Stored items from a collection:
>>>>>

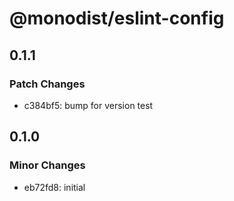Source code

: # @monodist/eslint-config

## 0.1.1

### Patch Changes

- c384bf5: bump for version test

## 0.1.0

### Minor Changes

- eb72fd8: initial
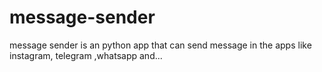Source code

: # message-sender
message sender is an python app that can send message in the apps like instagram, telegram ,whatsapp and...
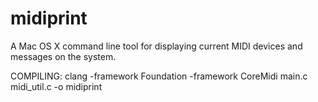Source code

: # midiprint
A Mac OS X command line tool for displaying current MIDI devices and messages on the system.

COMPILING:
clang -framework Foundation -framework CoreMidi main.c midi_util.c -o midiprint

<<<<<

WHAT YOU WILL DO: The answer should consist only of the lines from the line with "- c384bf5: bump for version test" through the last line of the data, repeated exactly; pictures stay out.

TASK OUTPUT:
- c384bf5: bump for version test

## 0.1.0

### Minor Changes

- eb72fd8: initial
Source code

: # message-sender
message sender is an python app that can send message in the apps like instagram, telegram ,whatsapp and...
Source code

: # midiprint
A Mac OS X command line tool for displaying current MIDI devices and messages on the system.

COMPILING:
clang -framework Foundation -framework CoreMidi main.c midi_util.c -o midiprint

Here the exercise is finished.